Howard Schmidt made a glib suggestion that made me laugh, but he has a point. He asked why don’t we just take names, social security numbers, and everyone’s mother’s maiden name and put it in a huge searchable database, so everyone knows that it’s not security information and we can once and for all stop using SSNs for anything.
I’m still chuckling over it, but you know — it’s not a bad idea.
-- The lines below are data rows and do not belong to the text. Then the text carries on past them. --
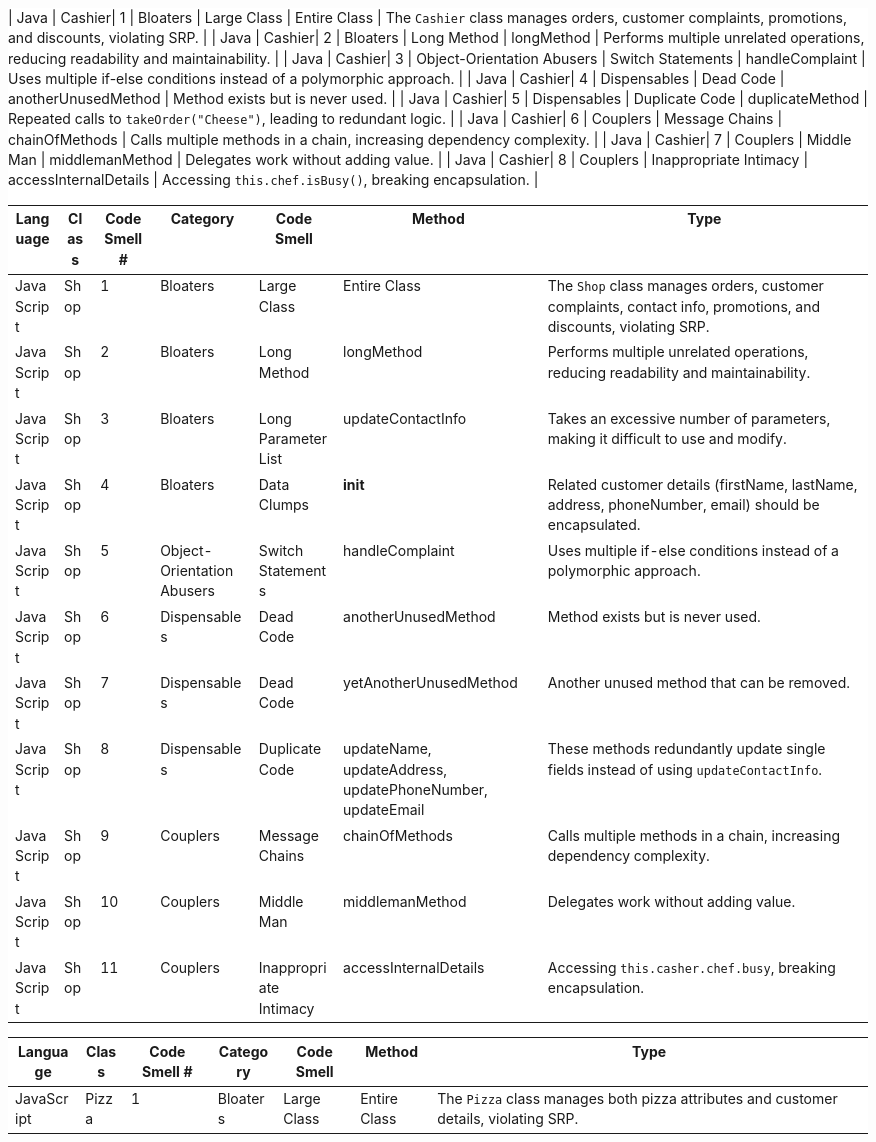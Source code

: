 | Java       | Cashier| 1           | Bloaters                     | Large Class                    | Entire Class                   | The `Cashier` class manages orders, customer complaints, promotions, and discounts, violating SRP.       |
| Java       | Cashier| 2           | Bloaters                     | Long Method                    | longMethod                     | Performs multiple unrelated operations, reducing readability and maintainability.                        |
| Java       | Cashier| 3           | Object-Orientation Abusers    | Switch Statements              | handleComplaint                | Uses multiple if-else conditions instead of a polymorphic approach.                                      |
| Java       | Cashier| 4           | Dispensables                 | Dead Code                      | anotherUnusedMethod            | Method exists but is never used.                                                                         |
| Java       | Cashier| 5           | Dispensables                 | Duplicate Code                 | duplicateMethod                | Repeated calls to `takeOrder("Cheese")`, leading to redundant logic.                                    |
| Java       | Cashier| 6           | Couplers                     | Message Chains                 | chainOfMethods                 | Calls multiple methods in a chain, increasing dependency complexity.                                     |
| Java       | Cashier| 7           | Couplers                     | Middle Man                     | middlemanMethod                | Delegates work without adding value.                                                                     |
| Java       | Cashier| 8           | Couplers                     | Inappropriate Intimacy         | accessInternalDetails          | Accessing `this.chef.isBusy()`, breaking encapsulation.                                                  |

| Language   | Class  | Code Smell # | Category                     | Code Smell                     | Method                          | Type                                                                                                     |
|------------|--------|-------------|------------------------------|--------------------------------|--------------------------------|----------------------------------------------------------------------------------------------------------|
| JavaScript | Shop   | 1           | Bloaters                     | Large Class                    | Entire Class                   | The `Shop` class manages orders, customer complaints, contact info, promotions, and discounts, violating SRP. |
| JavaScript | Shop   | 2           | Bloaters                     | Long Method                    | longMethod                     | Performs multiple unrelated operations, reducing readability and maintainability.                        |
| JavaScript | Shop   | 3           | Bloaters                     | Long Parameter List            | updateContactInfo              | Takes an excessive number of parameters, making it difficult to use and modify.                         |
| JavaScript | Shop   | 4           | Bloaters                     | Data Clumps                    | __init__                        | Related customer details (firstName, lastName, address, phoneNumber, email) should be encapsulated.     |
| JavaScript | Shop   | 5           | Object-Orientation Abusers    | Switch Statements              | handleComplaint                | Uses multiple if-else conditions instead of a polymorphic approach.                                      |
| JavaScript | Shop   | 6           | Dispensables                 | Dead Code                      | anotherUnusedMethod            | Method exists but is never used.                                                                         |
| JavaScript | Shop   | 7           | Dispensables                 | Dead Code                      | yetAnotherUnusedMethod         | Another unused method that can be removed.                                                               |
| JavaScript | Shop   | 8           | Dispensables                 | Duplicate Code                 | updateName, updateAddress, updatePhoneNumber, updateEmail | These methods redundantly update single fields instead of using `updateContactInfo`.                     |
| JavaScript | Shop   | 9           | Couplers                     | Message Chains                 | chainOfMethods                 | Calls multiple methods in a chain, increasing dependency complexity.                                     |
| JavaScript | Shop   | 10          | Couplers                     | Middle Man                     | middlemanMethod                | Delegates work without adding value.                                                                     |
| JavaScript | Shop   | 11          | Couplers                     | Inappropriate Intimacy         | accessInternalDetails          | Accessing `this.casher.chef.busy`, breaking encapsulation.                                               |

| Language   | Class       | Code Smell # | Category                     | Code Smell                     | Method                          | Type                                                                                                     |
|------------|------------|-------------|------------------------------|--------------------------------|--------------------------------|----------------------------------------------------------------------------------------------------------|
| JavaScript | Pizza      | 1           | Bloaters                     | Large Class                    | Entire Class                   | The `Pizza` class manages both pizza attributes and customer details, violating SRP.                     |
10 comments on "Frontiers of Data Disclosure"

  • Chris says:

    This sounds like Pete Lindstrom’s “Modest Proposal”:
    http://spiresecurity.typepad.com/spire_security_viewpoint/2005/02/a_modest_propos.html

  • Adam says:

    And it is a bad idea. The fact that it’s public won’t prevent people from using it for authentication. Second, publishing it would require a change in the law. So why not change the law to forbid the use of such data for authentication purposes, rather than publishing it all?

  • Mordaxus says:

    Because we already have such a law, at least for SSNs? The original laws that set up the Social Security Administration forbid the use of an SSN as an identifier.
    It’s a great intention, but it didn’t work.

  • Adam says:

    Did it? I thought that was just PR, and the law didn’t actually forbid anything.

  • Mordaxus says:

    I don’t think there are penalties.
    I have relatives who worked at the SSA, and as a child when I made dark comments about national ID and SSNs was lectured up one side and down the other.
    I did the typical kid response (eye-rolling, smartass comment) and said relative backed down some and admitted that in practice this law is not followed. History has shown my skepticism warranted.
    However, it’s important to remember that the legislators and the SSA were sincere in their work to keep SSNs from being a de-facto ID, they were just unsuccessful.
    Consider this a corollary to your law that all privacy fears come true, or perhaps merely an early implementation of your rule. It makes a much better cautionary tale if we recognize the sincerity and diligence of the SSA as we recognize the failure. You can’t just make privacy the law.

  • Arthur says:

    I seem to recall the law stated the circumstances where you had to fork over your SSN and didn’t limit where it could be used…

  • Adam says:

    So the SSA history of the SSN page says the 1935 act doesn’t mention the number at all, but provides for a record-keeping scheme.
    Later laws changed this.

  • Chris says:

    Based on what I read at SSA.gov earlier today, Arthur and Adam are right. We are legally required to cough up the number under certain circumstances, the govt is required to tell us when we must and when it is purely voluntary, and we can refuse private requests but we can then be turned away by those private parties.

  • Gunnar says:

    i’ve met pete lindstrom, I know pete lindstrom. howard schmidt is no pete lindstrom. anyhow pete’ point is that this data is ALREADY published to databases that are searchable by plimus 100,000 people

  • Pete says:

    “The fact that it’s public won’t prevent people from using it for authentication.”
    True enough – as is the case today, which makes it funny every time someone tries to put that genie back in its bottle.
    However, if the SSA made the information *explicitly* public, then at the very least people would stop ridiculously calling for “secrecy” of their SSNs. In addition, alternative authentication options would become available. Finally, it would make legal action more viable.